**THE TASK**
Pictures are to be left out. Copy exactly, and only, the lines from the start of the entries below to the line with "简介：申请进度信息展示", both included.

RECORDS TO PROCESS: Begin

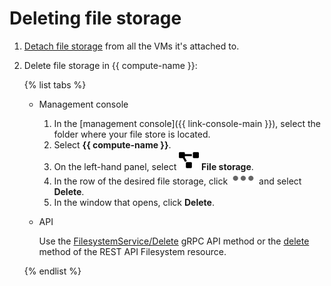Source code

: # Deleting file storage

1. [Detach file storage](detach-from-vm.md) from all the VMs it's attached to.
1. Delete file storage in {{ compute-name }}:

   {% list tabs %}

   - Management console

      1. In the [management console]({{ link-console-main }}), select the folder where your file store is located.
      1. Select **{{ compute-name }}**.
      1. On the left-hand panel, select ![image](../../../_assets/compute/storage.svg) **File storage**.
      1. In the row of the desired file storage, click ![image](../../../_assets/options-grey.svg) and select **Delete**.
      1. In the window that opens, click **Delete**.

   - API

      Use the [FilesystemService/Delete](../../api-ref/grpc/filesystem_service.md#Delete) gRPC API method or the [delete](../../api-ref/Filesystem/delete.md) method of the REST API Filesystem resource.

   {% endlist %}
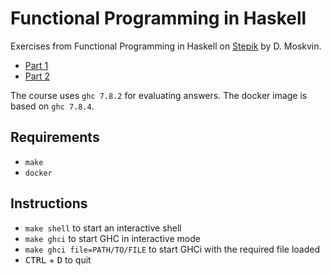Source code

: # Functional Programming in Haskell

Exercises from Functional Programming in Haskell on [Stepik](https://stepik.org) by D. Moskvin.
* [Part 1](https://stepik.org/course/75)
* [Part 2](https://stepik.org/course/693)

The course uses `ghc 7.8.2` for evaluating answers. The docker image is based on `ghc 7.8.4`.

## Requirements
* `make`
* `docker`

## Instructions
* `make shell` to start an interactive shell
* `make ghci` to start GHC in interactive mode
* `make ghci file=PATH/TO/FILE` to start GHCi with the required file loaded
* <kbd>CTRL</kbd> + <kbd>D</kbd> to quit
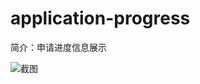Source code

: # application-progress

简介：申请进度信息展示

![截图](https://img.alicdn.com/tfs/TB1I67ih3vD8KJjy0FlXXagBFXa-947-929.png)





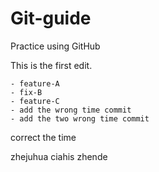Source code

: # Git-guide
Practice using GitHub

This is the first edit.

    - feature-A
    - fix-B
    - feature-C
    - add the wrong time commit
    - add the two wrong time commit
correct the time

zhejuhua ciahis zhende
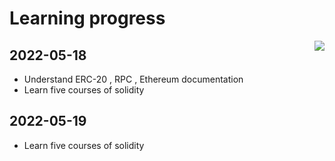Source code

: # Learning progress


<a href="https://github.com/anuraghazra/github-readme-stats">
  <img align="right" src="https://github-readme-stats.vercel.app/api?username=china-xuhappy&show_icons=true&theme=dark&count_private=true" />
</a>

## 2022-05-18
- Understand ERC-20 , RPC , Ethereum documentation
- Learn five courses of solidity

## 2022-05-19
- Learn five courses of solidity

RECORDS TO PROCESS: End

**ANSWER SPACE**
Source code

: # Deleting file storage

1. [Detach file storage](detach-from-vm.md) from all the VMs it's attached to.
1. Delete file storage in {{ compute-name }}:

   {% list tabs %}

   - Management console

      1. In the [management console]({{ link-console-main }}), select the folder where your file store is located.
      1. Select **{{ compute-name }}**.
      1. On the left-hand panel, select ![image](../../../_assets/compute/storage.svg) **File storage**.
      1. In the row of the desired file storage, click ![image](../../../_assets/options-grey.svg) and select **Delete**.
      1. In the window that opens, click **Delete**.

   - API

      Use the [FilesystemService/Delete](../../api-ref/grpc/filesystem_service.md#Delete) gRPC API method or the [delete](../../api-ref/Filesystem/delete.md) method of the REST API Filesystem resource.

   {% endlist %}
Source code

: # Functional Programming in Haskell

Exercises from Functional Programming in Haskell on [Stepik](https://stepik.org) by D. Moskvin.
* [Part 1](https://stepik.org/course/75)
* [Part 2](https://stepik.org/course/693)

The course uses `ghc 7.8.2` for evaluating answers. The docker image is based on `ghc 7.8.4`.

## Requirements
* `make`
* `docker`

## Instructions
* `make shell` to start an interactive shell
* `make ghci` to start GHC in interactive mode
* `make ghci file=PATH/TO/FILE` to start GHCi with the required file loaded
* <kbd>CTRL</kbd> + <kbd>D</kbd> to quit
Source code

: # application-progress

简介：申请进度信息展示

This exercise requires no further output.